Un soldat français a d’ailleurs été tué lors d’un raid d’hélicoptère vendredi au Mali, selon le ministre de la Défense Jean-Yves le Drian.
A la manoeuvre diplomatique depuis des mois sur le dossier malien, tout en assurant qu’il n’engagerait pas de troupes au sol ni même de pilotes de bombardiers, Paris s’est décidé à entrer en action en raison d’une avancée vers le sud et Bamako des groupes qui contrôlent le nord du pays depuis l’été.
La France compte quelque 6.000 ressortissants dans la région de la capitale malienne.
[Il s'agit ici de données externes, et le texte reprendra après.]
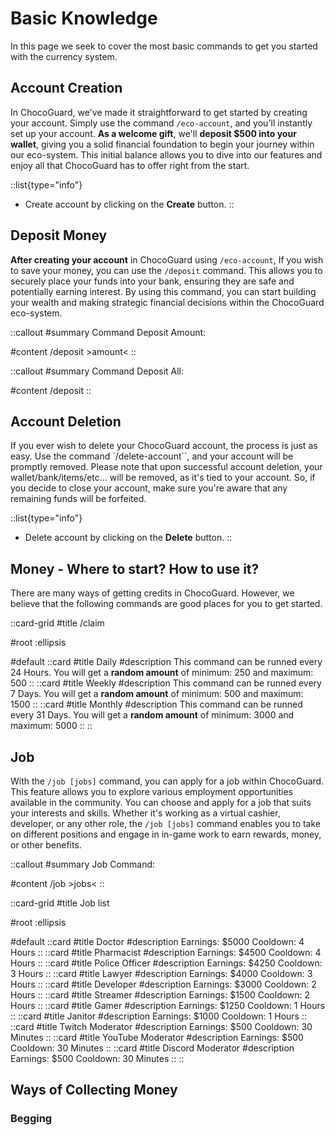 # Basic Knowledge

In this page we seek to cover the most basic commands to get you started with the currency system.



## Account Creation

In ChocoGuard, we've made it straightforward to get started by creating your account. Simply use the command `/eco-account`, and you'll instantly set up your account. **As a welcome gift**, we'll **deposit $500 into your wallet**, giving you a solid financial foundation to begin your journey within our eco-system. This initial balance allows you to dive into our features and enjoy all that ChocoGuard has to offer right from the start.

::list{type="info"}
- Create account by clicking on the **Create** button.
::

<nuxt-img
    src="https://media.discordapp.net/attachments/1075193753838567435/1170723009322029137/image.png?ex=655a13c4&is=65479ec4&hm=56de8f8782169b200d355b9538c3d450fa0859d711ee96ddcd023672fa39f552&=&width=232&height=213"
    alt=""
    class="float-left margin-fleche"
    quality="100"
/>



## Deposit Money

**After creating your account** in ChocoGuard using `/eco-account`, If you wish to save your money, you can use the `/deposit` command. This allows you to securely place your funds into your bank, ensuring they are safe and potentially earning interest. By using this command, you can start building your wealth and making strategic financial decisions within the ChocoGuard eco-system.

::callout
#summary
Command Deposit Amount:

#content
/deposit >amount<
::

::callout
#summary
Command Deposit All:

#content
/deposit
::


## Account Deletion

If you ever wish to delete your ChocoGuard account, the process is just as easy. Use the command `/delete-account``, and your account will be promptly removed. Please note that upon successful account deletion, your wallet/bank/items/etc... will be removed, as it's tied to your account. So, if you decide to close your account, make sure you're aware that any remaining funds will be forfeited.

::list{type="info"}
- Delete account by clicking on the **Delete** button.
::

<nuxt-img
    src="https://media.discordapp.net/attachments/1075193753838567435/1170723009322029137/image.png?ex=655a13c4&is=65479ec4&hm=56de8f8782169b200d355b9538c3d450fa0859d711ee96ddcd023672fa39f552&=&width=232&height=213"
    alt=""
    class="float-left margin-fleche"
    quality="100">



## Money - Where to start? How to use it?

There are many ways of getting credits in ChocoGuard. However, we believe that the following commands are good places for you to get started.

::card-grid
#title
/claim

#root
:ellipsis

#default
  ::card
  #title
  Daily
  #description
  This command can be runned every 24 Hours.
  You will get a **random amount** of minimum: 250 and maximum: 500
  ::
  ::card
  #title
  Weekly
  #description
  This command can be runned every 7 Days.
  You will get a **random amount** of minimum: 500 and maximum: 1500
  ::
  ::card
  #title
  Monthly
  #description
  This command can be runned every 31 Days.
  You will get a **random amount** of minimum: 3000 and maximum: 5000
  ::
::

## Job

With the `/job [jobs]` command, you can apply for a job within ChocoGuard. This feature allows you to explore various employment opportunities available in the community. You can choose and apply for a job that suits your interests and skills. Whether it's working as a virtual cashier, developer, or any other role, the `/job [jobs]` command enables you to take on different positions and engage in in-game work to earn rewards, money, or other benefits.

::callout
#summary
Job Command:

#content
/job >jobs<
::

::card-grid
#title
Job list

#root
:ellipsis

#default
  ::card
  #title
  Doctor
  #description
  Earnings: $5000
  Cooldown: 4 Hours
  ::
  ::card
  #title
  Pharmacist
  #description
  Earnings: $4500
  Cooldown: 4 Hours
  ::
  ::card
  #title
  Police Officer
  #description
  Earnings: $4250
  Cooldown: 3 Hours
  ::
  ::card
  #title
  Lawyer
  #description
  Earnings: $4000
  Cooldown: 3 Hours
  ::
  ::card
  #title
  Developer
  #description
  Earnings: $3000
  Cooldown: 2 Hours
  ::
  ::card
  #title
  Streamer
  #description
  Earnings: $1500
  Cooldown: 2 Hours
  ::
  ::card
  #title
  Gamer
  #description
  Earnings: $1250
  Cooldown: 1 Hours
  ::
  ::card
  #title
  Janitor
  #description
  Earnings: $1000
  Cooldown: 1 Hours
  ::
  ::card
  #title
  Twitch Moderator
  #description
  Earnings: $500
  Cooldown: 30 Minutes
  ::
  ::card
  #title
  YouTube Moderator
  #description
  Earnings: $500
  Cooldown: 30 Minutes
  ::
  ::card
  #title
  Discord Moderator
  #description
  Earnings: $500
  Cooldown: 30 Minutes
  ::
::

## Ways of Collecting Money

### Begging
Il fallait répondre à l’appel à l’aide d’un pays ami "qui se noie" selon les termes du chef de la diplomatie Laurent Fabius, en avançant que "pour la première fois des terroristes risquaient de mettre la main sur un Etat africain".
La dernière entrée en guerre de la France en Afrique remontait à 2011 avec une intervention aérienne en Libye combinée avec principalement les Etats-Unis et la Grande-Bretagne. Ces dernières semaines, Paris a refusé d’apporter son aide militaire au président centrafricain François Bozizé, qui fait face à une insurrection.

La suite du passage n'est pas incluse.